Although a handful of tracks featuring Biggie have been issued since his drive-by shooting death in Los Angeles a couple of years back, this is the first full-length release. But surprisingly, unlike Biggie’s similary slain counterpart Tupac Shakur, who reportedly left hundreds of songs in the can, it seems the well of untapped Biggie material is already running dry.
Most of Born Again’s 17 songs sound like obviously unfinished tracks. Typically, Biggie contributes just a verse or chorus in his surprisingly graceful, marble-mouthed style, while a lengthy guest list of hip-hop and rap stars — Snoop Dogg, Busta Rhymes, Lil’ Kim, Ice Cube, Mobb Deep, K-Ci & Jo-Jo, Redman, Method Man and plenty more — try to take up the slack and keep a party vibe going in his absence.
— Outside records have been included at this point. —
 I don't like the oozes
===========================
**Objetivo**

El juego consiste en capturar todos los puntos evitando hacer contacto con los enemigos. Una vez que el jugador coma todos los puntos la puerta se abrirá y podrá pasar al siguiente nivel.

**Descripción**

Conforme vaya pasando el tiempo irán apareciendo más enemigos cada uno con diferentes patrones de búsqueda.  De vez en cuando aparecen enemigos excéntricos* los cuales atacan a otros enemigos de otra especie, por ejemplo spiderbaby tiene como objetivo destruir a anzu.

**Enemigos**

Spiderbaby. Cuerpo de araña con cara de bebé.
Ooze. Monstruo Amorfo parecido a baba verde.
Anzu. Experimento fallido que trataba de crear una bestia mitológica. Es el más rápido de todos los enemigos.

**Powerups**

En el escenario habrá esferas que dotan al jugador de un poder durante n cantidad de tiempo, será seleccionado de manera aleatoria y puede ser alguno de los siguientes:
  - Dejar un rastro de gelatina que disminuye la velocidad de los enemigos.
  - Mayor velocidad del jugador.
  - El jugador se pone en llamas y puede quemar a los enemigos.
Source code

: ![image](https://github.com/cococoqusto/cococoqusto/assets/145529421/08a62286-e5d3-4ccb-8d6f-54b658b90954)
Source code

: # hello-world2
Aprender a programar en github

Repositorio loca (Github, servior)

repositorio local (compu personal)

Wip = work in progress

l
Sometimes, like when Puffy nicks Duran Duran’s Notorious for a tribute tune, Notorious B.I.G., it almost works. But most of the time — especially when Puffy enlists an artist like Eminem, somebody Biggie probably never even heard of — Born Again really takes on the vibe of one of those creepily exploitive duet-with-the-dead albums. And the final spoken-word track, which features Wallace’s mother Violetta painfully wishing her son had never become a rapper — only to be cut off in mid-speech like some rambling rando at an awards show — manages to be touching and frustrating at once.
Ultimately, like the recent posthumous album from Shakur, Born Again isn’t so much a tribute to a great artist as it is a sad reminder of lost potential and a life stolen far too soon.